Fresh Rhubarb Betty
|Diced fresh rhubarb||6 Cup (96 tbs)|
|Sugar||1 1⁄4 Cup (20 tbs)|
|Quick cooking tapioca||2 1⁄2 Tablespoon|
|Grated lemon rind||1 Teaspoon|
|Grated orange rind||1 Tablespoon|
|Soft bread crumbs||2 2⁄3 Cup (42.67 tbs)|
|Melted butter/Margarine||1⁄3 Cup (5.33 tbs)|
|Vanilla extract||1 Teaspoon|
1) Preheat the oven to 400°F.
2) In a large bowl, combine the rhubarb, sugar, tapioca, lemon and orange rinds and salt together; keep aside.
3) In another bowl, mix the bread crumbs, melted butter and vanilla extract together.
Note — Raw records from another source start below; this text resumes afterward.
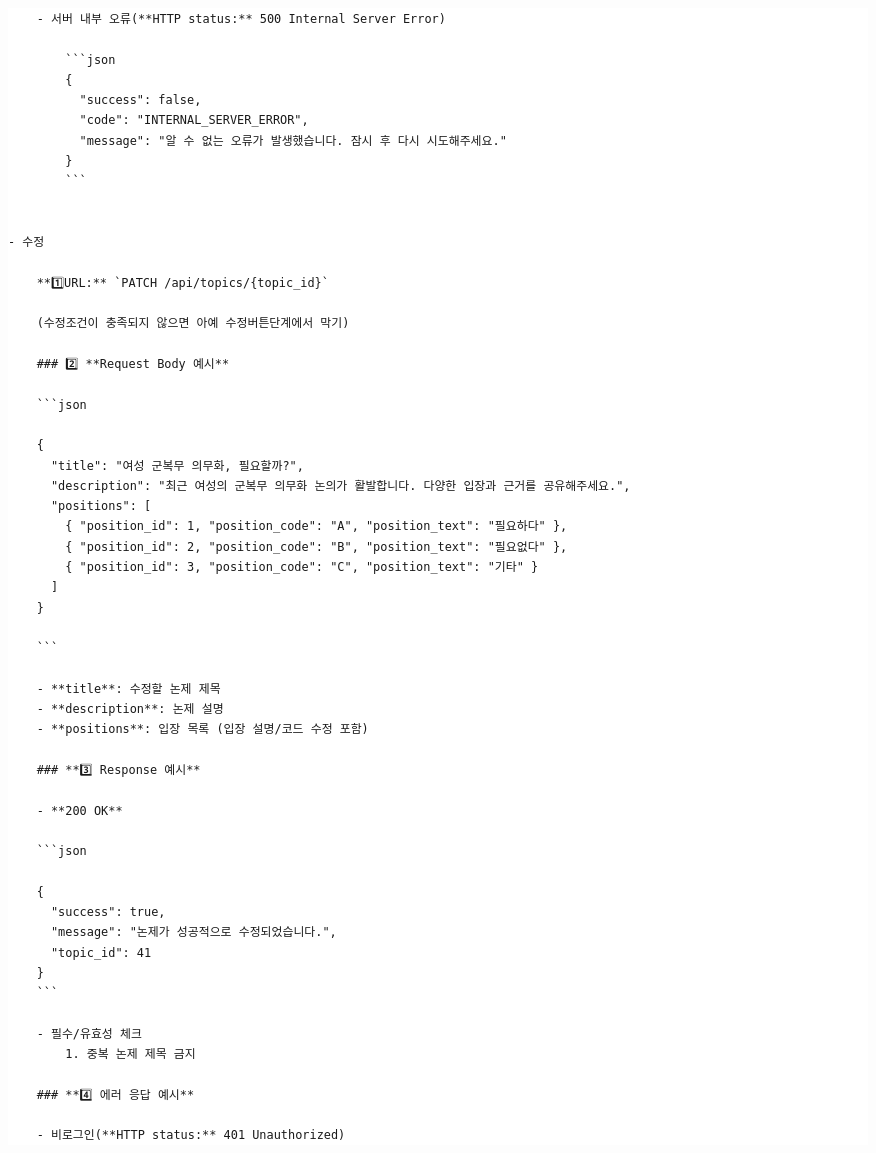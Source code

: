         - 서버 내부 오류(**HTTP status:** 500 Internal Server Error)
            
            ```json
            {
              "success": false,
              "code": "INTERNAL_SERVER_ERROR",
              "message": "알 수 없는 오류가 발생했습니다. 잠시 후 다시 시도해주세요."
            }
            ```
            
        
    - 수정
        
        **1️⃣URL:** `PATCH /api/topics/{topic_id}`
        
        (수정조건이 충족되지 않으면 아예 수정버튼단계에서 막기)
        
        ### 2️⃣ **Request Body 예시**
        
        ```json
        
        {
          "title": "여성 군복무 의무화, 필요할까?",
          "description": "최근 여성의 군복무 의무화 논의가 활발합니다. 다양한 입장과 근거를 공유해주세요.",
          "positions": [
            { "position_id": 1, "position_code": "A", "position_text": "필요하다" },
            { "position_id": 2, "position_code": "B", "position_text": "필요없다" },
            { "position_id": 3, "position_code": "C", "position_text": "기타" }
          ]
        }
        
        ```
        
        - **title**: 수정할 논제 제목
        - **description**: 논제 설명
        - **positions**: 입장 목록 (입장 설명/코드 수정 포함)
        
        ### **3️⃣ Response 예시**
        
        - **200 OK**
        
        ```json
        
        {
          "success": true,
          "message": "논제가 성공적으로 수정되었습니다.",
          "topic_id": 41
        }
        ```
        
        - 필수/유효성 체크
            1. 중복 논제 제목 금지
        
        ### **4️⃣ 에러 응답 예시**
        
        - 비로그인(**HTTP status:** 401 Unauthorized)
4) In a 1 1/2 quart casserole, arrange layers of rhubarb and bread crumbs alternately, with rhubarb at the bottom and bread crumbs on top.
5) Cover and bake in the preheated oven for 25 minutes.
6) Uncover and bake for another about 10 minutes, until the bread crumbs are browned.
7) Serve the warm Fresh Rhubarb Betty on serving plates.